Last Week to Nominate for Ellen Hines Smith Award

You have until November 15th to nominate a South Carolina Legal Services attorney for the Ellen Hines Smith Award.

This year the award event is especially exciting because it will take place during the South Carolina Bar Foundation’s Annual Gala on March 11, 2010.

I can’t wait to learn who receives the award!


earlier post

220 years and counting . . .

Today in history . . .

September 25, 1789 – Amendments to the U.S. Constitution, known today as the Bill of Rights, were first proposed. It may be interesting to note that even back then, it took a little over two years (December 15, 1791) to ratify most of them.

If you are unsure how history holds relevance today, consider this sampling:

1st AmendmentFree Speech

2nd AmendmentSecurity of a Free State

5th AmendmentPleading the Fifth (against self-incrimination)

6th Amendment Gideon v. Wainwright (right to counsel)

10th AmendmentState sovereignty

Sometimes it helps to look back, just so we can look forward – with apologies to George Santayana

Thanks to our founding fathers for having the foresight to draft this important document.


Happy Birthday Gideon v. Wainwright


On March 18, 1963 the United States Supreme Court decided Gideon v. Wainwright. This landmark case held that the right of an indigent defendant in a criminal trial to have the assistance of counsel is a fundamental right essential to a fair trial, and petitioner’s trial and conviction without the assistance of counsel violated the Fourteenth Amendment.

From the opinion:

[A]ny person haled into court, who is too poor to hire a lawyer, cannot be assured a fair trial unless counsel is provided for him. This seems to us to be an obvious truth. . . . From the very beginning, our state and national constitutions and laws have laid great emphasis on procedural and substantive safeguards designed to assure fair trials before impartial tribunals in which every defendant stands equal before the law. This noble ideal cannot be realized if the poor man charged with crime has to face his accusers without a lawyer to assist him.

Although this case relates to the criminal court system, there are efforts for similar protections for individuals in the civil court system. These efforts are often referred to as Civil Gideon.

The American Bar Association adopted a resolution in 2006 for Civil Gideon in instances when “basic human needs are at stake, such as those involving shelter, sustenance, safety, health or child custody, as determined by each jurisdiction.”

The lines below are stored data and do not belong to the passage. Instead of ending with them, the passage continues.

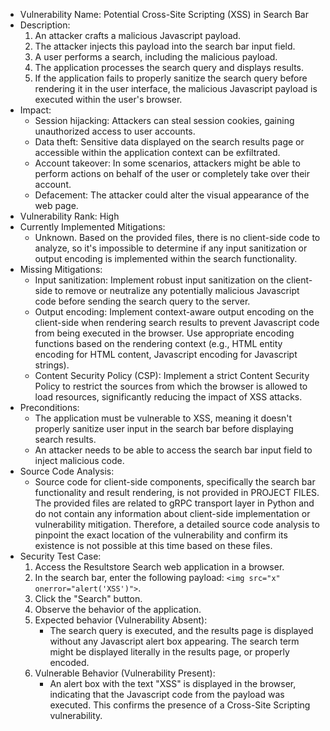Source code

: - Vulnerability Name: Potential Cross-Site Scripting (XSS) in Search Bar
- Description:
    1. An attacker crafts a malicious Javascript payload.
    2. The attacker injects this payload into the search bar input field.
    3. A user performs a search, including the malicious payload.
    4. The application processes the search query and displays results.
    5. If the application fails to properly sanitize the search query before rendering it in the user interface, the malicious Javascript payload is executed within the user's browser.
- Impact:
    - Session hijacking: Attackers can steal session cookies, gaining unauthorized access to user accounts.
    - Data theft: Sensitive data displayed on the search results page or accessible within the application context can be exfiltrated.
    - Account takeover: In some scenarios, attackers might be able to perform actions on behalf of the user or completely take over their account.
    - Defacement: The attacker could alter the visual appearance of the web page.
- Vulnerability Rank: High
- Currently Implemented Mitigations:
    - Unknown. Based on the provided files, there is no client-side code to analyze, so it's impossible to determine if any input sanitization or output encoding is implemented within the search functionality.
- Missing Mitigations:
    - Input sanitization: Implement robust input sanitization on the client-side to remove or neutralize any potentially malicious Javascript code before sending the search query to the server.
    - Output encoding: Implement context-aware output encoding on the client-side when rendering search results to prevent Javascript code from being executed in the browser. Use appropriate encoding functions based on the rendering context (e.g., HTML entity encoding for HTML content, Javascript encoding for Javascript strings).
    - Content Security Policy (CSP): Implement a strict Content Security Policy to restrict the sources from which the browser is allowed to load resources, significantly reducing the impact of XSS attacks.
- Preconditions:
    - The application must be vulnerable to XSS, meaning it doesn't properly sanitize user input in the search bar before displaying search results.
    - An attacker needs to be able to access the search bar input field to inject malicious code.
- Source Code Analysis:
    - Source code for client-side components, specifically the search bar functionality and result rendering, is not provided in PROJECT FILES. The provided files are related to gRPC transport layer in Python and do not contain any information about client-side implementation or vulnerability mitigation. Therefore, a detailed source code analysis to pinpoint the exact location of the vulnerability and confirm its existence is not possible at this time based on these files.
- Security Test Case:
    1. Access the Resultstore Search web application in a browser.
    2. In the search bar, enter the following payload: `<img src="x" onerror="alert('XSS')">`.
    3. Click the "Search" button.
    4. Observe the behavior of the application.
    5. Expected behavior (Vulnerability Absent):
        - The search query is executed, and the results page is displayed without any Javascript alert box appearing. The search term might be displayed literally in the results page, or properly encoded.
    6. Vulnerable Behavior (Vulnerability Present):
        - An alert box with the text "XSS" is displayed in the browser, indicating that the Javascript code from the payload was executed. This confirms the presence of a Cross-Site Scripting vulnerability.
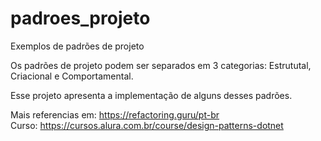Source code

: # padroes_projeto
Exemplos de padrões de projeto

Os padrões de projeto podem ser separados em 3 categorias: Estrututal, Criacional e Comportamental.

Esse projeto apresenta a implementação de alguns desses padrões.

Mais referencias em: https://refactoring.guru/pt-br <br>
Curso: https://cursos.alura.com.br/course/design-patterns-dotnet
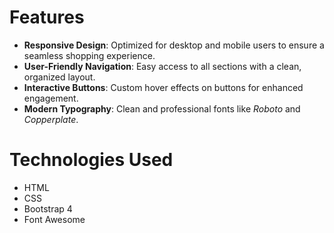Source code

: # Features
- **Responsive Design**: Optimized for desktop and mobile users to ensure a seamless shopping experience.
- **User-Friendly Navigation**: Easy access to all sections with a clean, organized layout.
- **Interactive Buttons**: Custom hover effects on buttons for enhanced engagement.
- **Modern Typography**: Clean and professional fonts like *Roboto* and *Copperplate*.

# Technologies Used
- HTML
- CSS
- Bootstrap 4
- Font Awesome
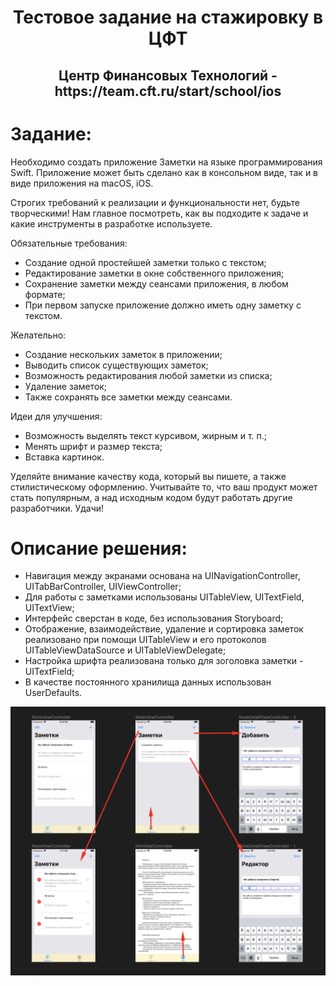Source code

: <h1 align="center"> Тестовое задание на стажировку в ЦФТ
  
<h2 align="center">Центр Финансовых Технологий - https://team.cft.ru/start/school/ios

# Задание: 

Необходимо создать приложение Заметки на языке программирования Swift. Приложение может быть сделано как в консольном виде, так и в виде приложения на macOS, iOS.

Строгих требований к реализации и функциональности нет, будьте творческими! Нам главное посмотреть, как вы подходите к задаче и какие инструменты в
разработке используете.

Обязательные требования:
- Создание одной простейшей заметки только с текстом;
- Редактирование заметки в окне собственного приложения;
- Сохранение заметки между сеансами приложения, в любом формате;
- При первом запуске приложение должно иметь одну заметку с текстом.

Желательно:
- Создание нескольких заметок в приложении;
- Выводить список существующих заметок;
- Возможность редактирования любой заметки из списка;
- Удаление заметок;
- Также сохранять все заметки между сеансами.

Идеи для улучшения:
- Возможность выделять текст курсивом, жирным и т. п.;
- Менять шрифт и размер текста;
- Вставка картинок.

Уделяйте внимание качеству кода, который вы пишете, а также стилистическому оформлению. Учитывайте то, что ваш продукт может стать популярным, а над исходным кодом будут работать другие разработчики. Удачи!


# Описание решения: 

- Навигация между экранами основана на UINavigationController, UITabBarController, UIViewController;
- Для работы с заметками использованы UITableView, UITextField, UITextView;
- Интерфейс сверстан в коде, без использования Storyboard;
- Отображение, взаимодействие, удаление и сортировка заметок реализовано при помощи UITableView и его протоколов UITableViewDataSource и UITableViewDelegate;
- Настройка шрифта реализована только для зоголовка заметки - UITextField;
- В качестве постоянного хранилища данных использован UserDefaults.



 
<img src="Screen/Screenshot at Feb 10 02-53-36.png" alt="Задана ширина и высота" >

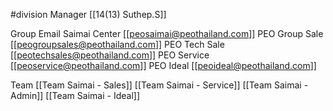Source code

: #division
Manager
[[14(13) Suthep.S]]

Group Email
Saimai Center
[[peosaimai@peothailand.com]]
PEO Group Sale
[[peogroupsales@peothailand.com]]
PEO Tech Sale
[[peotechsales@peothailand.com]]
PEO Service
[[peoservice@peothailand.com]]
PEO Ideal
[[peoideal@peothailand.com]]


Team
[[Team Saimai - Sales]]
[[Team Saimai - Service]]
[[Team Saimai - Admin]]
[[Team Saimai - Ideal]]





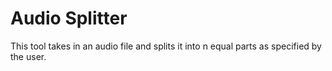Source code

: # Audio Splitter
This tool takes in an audio file and splits it into n equal parts as specified by the user.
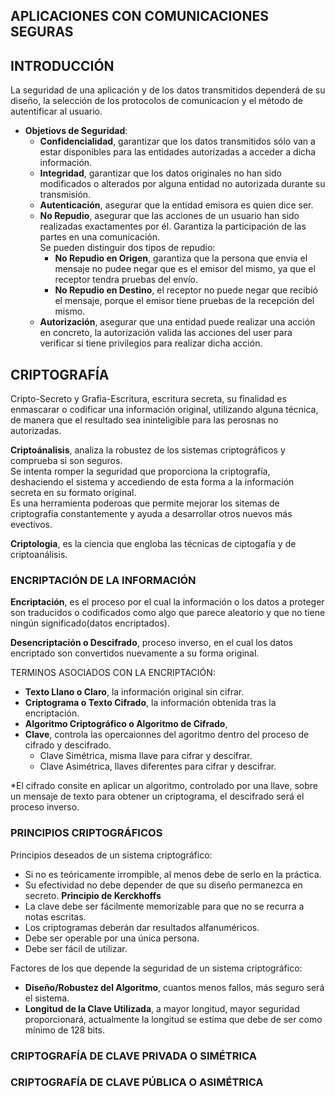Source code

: ## APLICACIONES CON COMUNICACIONES SEGURAS
## INTRODUCCIÓN
La seguridad de una aplicación y de los datos transmitidos dependerá de su diseño, la selección de los protocolos de comunicacíon y el método de autentificar al usuario.
  
* **Objetiovs de Seguridad**:
  * **Confidencialidad**, garantizar que los datos transmitidos sólo van a estar disponibles para las entidades autorizadas a acceder a dicha información.
  * **Integridad**, garantizar que los datos originales no han sido modificados o alterados por alguna entidad no autorizada durante su transmisión.
  * **Autenticación**, asegurar que la entidad emisora es quien dice ser.
  * **No Repudio**, asegurar que las acciones de un usuario han sido realizadas exactamentes por él. Garantiza la participación de las partes en una comunicación.  
  Se pueden distinguir dos tipos de repudio:
    * **No Repudio en Origen**, garantiza que la persona que envia el mensaje no pudee negar que es el emisor del mismo, ya que el receptor tendra pruebas del envío.
    * **No Repudio en Destino**, el receptor no puede negar que recibió el mensaje, porque el emisor tiene pruebas de la recepción del mismo.
  * **Autorización**, asegurar que una entidad puede realizar una acción en concreto, la autorización valida las acciones del user para verificar si tiene privilegios para realizar dicha acción.
 

## CRIPTOGRAFÍA
Cripto-Secreto y Grafia-Escritura, escritura secreta, su finalidad es enmascarar o codificar una información original, utilizando alguna técnica, de manera que el resultado sea ininteligible para las perosnas no autorizadas.
  
**Criptoánalisis**, analiza la robustez de los sistemas criptográficos y comprueba si son seguros.  
Se intenta romper la seguridad que proporciona la criptografía, deshaciendo el sistema y accediendo de esta forma a la información secreta en su formato original.  
Es una herramienta poderoas que permite mejorar los sitemas de criptografía constantemente y ayuda a desarrollar otros nuevos más evectivos.  
  
**Criptologia**, es la ciencia que engloba las técnicas de ciptogafía y de criptoanálisis.
  
### ENCRIPTACIÓN DE LA INFORMACIÓN
**Encriptación**, es el proceso por el cual la información o los datos a proteger son traducidos o codificados como algo que parece aleatorio y que no tiene ningún significado(datos encriptados).
  
**Desencriptación o Descifrado**, proceso inverso, en el cual los datos encriptado son convertidos nuevamente a su forma original.
  
TERMINOS ASOCIADOS CON LA ENCRIPTACIÓN:
  - **Texto Llano o Claro**, la información original sin cifrar.
  - **Criptograma o Texto Cifrado**, la información obtenida tras la encriptación.
  - **Algoritmo Criptográfico o Algoritmo de Cifrado**,
  - **Clave**, controla las opercaionnes del agoritmo dentro del proceso de cifrado y descifrado.
    - Clave Simétrica, misma llave para cifrar y descifrar.
    - Clave Asimétrica, llaves diferentes para cifrar y descifrar.
  
*El cifrado consite en aplicar un algoritmo, controlado por una llave, sobre un mensaje de texto para obtener un criptograma, el descifrado será el proceso inverso.


### PRINCIPIOS CRIPTOGRÁFICOS
Principios deseados de un sistema criptográfico:
  - Si no es teóricamente irrompible, al menos debe de serlo en la práctica.
  - Su efectividad no debe depender de que su diseño permanezca en secreto. **Principio de Kerckhoffs**
  - La clave debe ser fácilmente memorizable para que no se recurra a notas escritas.
  - Los criptogramas deberán dar resultados alfanuméricos.
  - Debe ser operable por una única persona.
  - Debe ser fácil de utilizar.
  
Factores de los que depende la seguridad de un sistema criptográfico:
  - **Diseño/Robustez del Algoritmo**, cuantos menos fallos, más seguro será el sistema.
  - **Longitud de la Clave Utilizada**, a mayor longitud, mayor seguridad proporcionará, actualmente la longitud se estima que debe de ser como mínimo de 128 bits.

   
### CRIPTOGRAFÍA DE CLAVE PRIVADA O SIMÉTRICA
### CRIPTOGRAFÍA DE CLAVE PÚBLICA O ASIMÉTRICA
















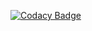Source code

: [![Codacy Badge](https://api.codacy.com/project/badge/Grade/f6bfc00b3fa849b9b0433aeaaa3ef54c)](https://www.codacy.com/app/avenger97/fermi?utm_source=github.com&amp;utm_medium=referral&amp;utm_content=avenger97/fermi&amp;utm_campaign=Badge_Grade)

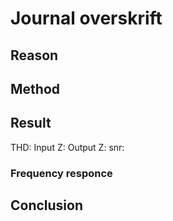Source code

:# Journal overskrift

## Reason

## Method

## Result

THD:
Input Z:
Output Z:
snr:

### Frequency responce

## Conclusion
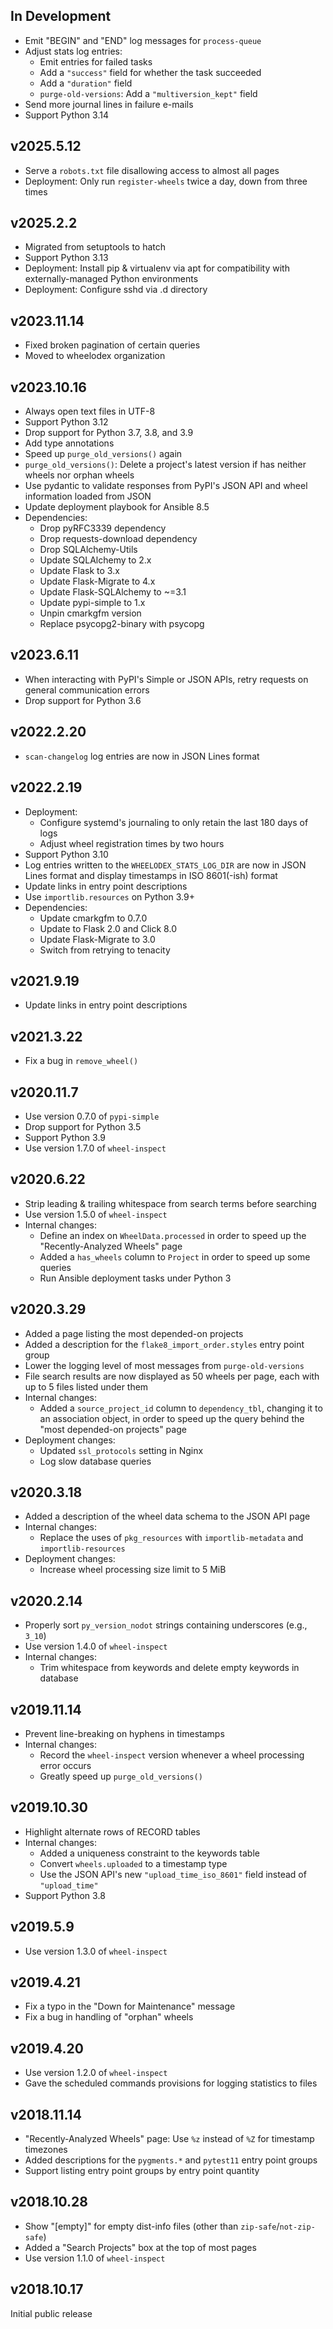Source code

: In Development
--------------
- Emit "BEGIN" and "END" log messages for `process-queue`
- Adjust stats log entries:
    - Emit entries for failed tasks
    - Add a `"success"` field for whether the task succeeded
    - Add a `"duration"` field
    - `purge-old-versions`: Add a `"multiversion_kept"` field
- Send more journal lines in failure e-mails
- Support Python 3.14

v2025.5.12
----------
- Serve a `robots.txt` file disallowing access to almost all pages
- Deployment: Only run `register-wheels` twice a day, down from three times

v2025.2.2
---------
- Migrated from setuptools to hatch
- Support Python 3.13
- Deployment: Install pip & virtualenv via apt for compatibility with
  externally-managed Python environments
- Deployment: Configure sshd via .d directory

v2023.11.14
-----------
- Fixed broken pagination of certain queries
- Moved to wheelodex organization

v2023.10.16
-----------
- Always open text files in UTF-8
- Support Python 3.12
- Drop support for Python 3.7, 3.8, and 3.9
- Add type annotations
- Speed up `purge_old_versions()` again
- `purge_old_versions()`: Delete a project's latest version if has neither
  wheels nor orphan wheels
- Use pydantic to validate responses from PyPI's JSON API and wheel information
  loaded from JSON
- Update deployment playbook for Ansible 8.5
- Dependencies:
    - Drop pyRFC3339 dependency
    - Drop requests-download dependency
    - Drop SQLAlchemy-Utils
    - Update SQLAlchemy to 2.x
    - Update Flask to 3.x
    - Update Flask-Migrate to 4.x
    - Update Flask-SQLAlchemy to ~=3.1
    - Update pypi-simple to 1.x
    - Unpin cmarkgfm version
    - Replace psycopg2-binary with psycopg

v2023.6.11
----------
- When interacting with PyPI's Simple or JSON APIs, retry requests on general
  communication errors
- Drop support for Python 3.6

v2022.2.20
----------
- `scan-changelog` log entries are now in JSON Lines format

v2022.2.19
----------
- Deployment:
    - Configure systemd's journaling to only retain the last 180 days of logs
    - Adjust wheel registration times by two hours
- Support Python 3.10
- Log entries written to the `WHEELODEX_STATS_LOG_DIR` are now in JSON Lines
  format and display timestamps in ISO 8601(-ish) format
- Update links in entry point descriptions
- Use `importlib.resources` on Python 3.9+
- Dependencies:
    - Update cmarkgfm to 0.7.0
    - Update to Flask 2.0 and Click 8.0
    - Update Flask-Migrate to 3.0
    - Switch from retrying to tenacity

v2021.9.19
----------
- Update links in entry point descriptions

v2021.3.22
----------
- Fix a bug in `remove_wheel()`

v2020.11.7
----------
- Use version 0.7.0 of `pypi-simple`
- Drop support for Python 3.5
- Support Python 3.9
- Use version 1.7.0 of `wheel-inspect`

v2020.6.22
----------
- Strip leading & trailing whitespace from search terms before searching
- Use version 1.5.0 of `wheel-inspect`
- Internal changes:
    - Define an index on `WheelData.processed` in order to speed up the
      "Recently-Analyzed Wheels" page
    - Added a `has_wheels` column to `Project` in order to speed up some
      queries
    - Run Ansible deployment tasks under Python 3

v2020.3.29
----------
- Added a page listing the most depended-on projects
- Added a description for the `flake8_import_order.styles` entry point group
- Lower the logging level of most messages from `purge-old-versions`
- File search results are now displayed as 50 wheels per page, each with up to
  5 files listed under them
- Internal changes:
    - Added a `source_project_id` column to `dependency_tbl`, changing it to an
      association object, in order to speed up the query behind the "most
      depended-on projects" page
- Deployment changes:
    - Updated `ssl_protocols` setting in Nginx
    - Log slow database queries

v2020.3.18
----------
- Added a description of the wheel data schema to the JSON API page
- Internal changes:
    - Replace the uses of `pkg_resources` with `importlib-metadata` and
      `importlib-resources`
- Deployment changes:
    - Increase wheel processing size limit to 5 MiB

v2020.2.14
----------
- Properly sort `py_version_nodot` strings containing underscores (e.g.,
  `3_10`)
- Use version 1.4.0 of `wheel-inspect`
- Internal changes:
    - Trim whitespace from keywords and delete empty keywords in database

v2019.11.14
-----------
- Prevent line-breaking on hyphens in timestamps
- Internal changes:
    - Record the `wheel-inspect` version whenever a wheel processing error
      occurs
    - Greatly speed up `purge_old_versions()`

v2019.10.30
-----------
- Highlight alternate rows of RECORD tables
- Internal changes:
    - Added a uniqueness constraint to the keywords table
    - Convert `wheels.uploaded` to a timestamp type
    - Use the JSON API's new `"upload_time_iso_8601"` field instead of
      `"upload_time"`
- Support Python 3.8

v2019.5.9
---------
- Use version 1.3.0 of `wheel-inspect`

v2019.4.21
----------
- Fix a typo in the "Down for Maintenance" message
- Fix a bug in handling of "orphan" wheels

v2019.4.20
----------
- Use version 1.2.0 of `wheel-inspect`
- Gave the scheduled commands provisions for logging statistics to files

v2018.11.14
-----------
- "Recently-Analyzed Wheels" page: Use `%z` instead of `%Z` for timestamp
  timezones
- Added descriptions for the `pygments.*` and `pytest11` entry point groups
- Support listing entry point groups by entry point quantity

v2018.10.28
-----------
- Show "[empty]" for empty dist-info files (other than
  `zip-safe`/`not-zip-safe`)
- Added a "Search Projects" box at the top of most pages
- Use version 1.1.0 of `wheel-inspect`

v2018.10.17
-----------
Initial public release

Isn’t that a lovely birthday wish?

Happy Birthday Gideon v. Wainwright!


ABA Litigation Chair Organizing Access to Justice Symposium in Atlanta

On September 11, 2008, the Daily Report noted that Robert L. Rothman, the new ABA Litigation Chair is looking to expand counsel for people living in poverty and whose basic needs are at stake.The main project he’s taken on is providing publicly funded lawyers to those who can’t afford one in these proceedings.

According to the Daily Report, ROTHMAN said a 2006 ABA resolution that advocated expanding counsel to indigent defendants in critical civil matters was what spurred him to make that the signature effort of his term. “I want to bring the litigation section into a very important discussion that is going on,” said ROTHMAN. “I think there is a critical mass and momentum building on this subject among lawyers, judges, public officials and academics.”

Thus far, this resolution has not been adopted in South Carolina.

ROTHMAN has organized a symposium on the right to counsel in civil cases that will take place in Atlanta on Dec. 4 and 5, sponsored by the ABA’s litigation section. The section has also funded a two-year fellowship for a person to work with the National Coalition for a Right to Civil Counsel on state legislative efforts.

Stay tuned for updates.


Boston Bar Association Press Release

On Tuesday, the Boston Bar Association announced plans to expand right to counsel in civil cases. This is in response to a study by the BBA’s Task Force on Civil Right to Counsel.

“Studies of courts and administrative agencies consistently show that indigent litigants without counsel routinely forfeit basic rights, not due to the facts of their case or the governing law, but due to absence of counsel. That violates even the most primitive concepts of fairness and decency,” said Task Force co-chair Mary K. Ryan, a partner at Nutter, McClennen & Fish.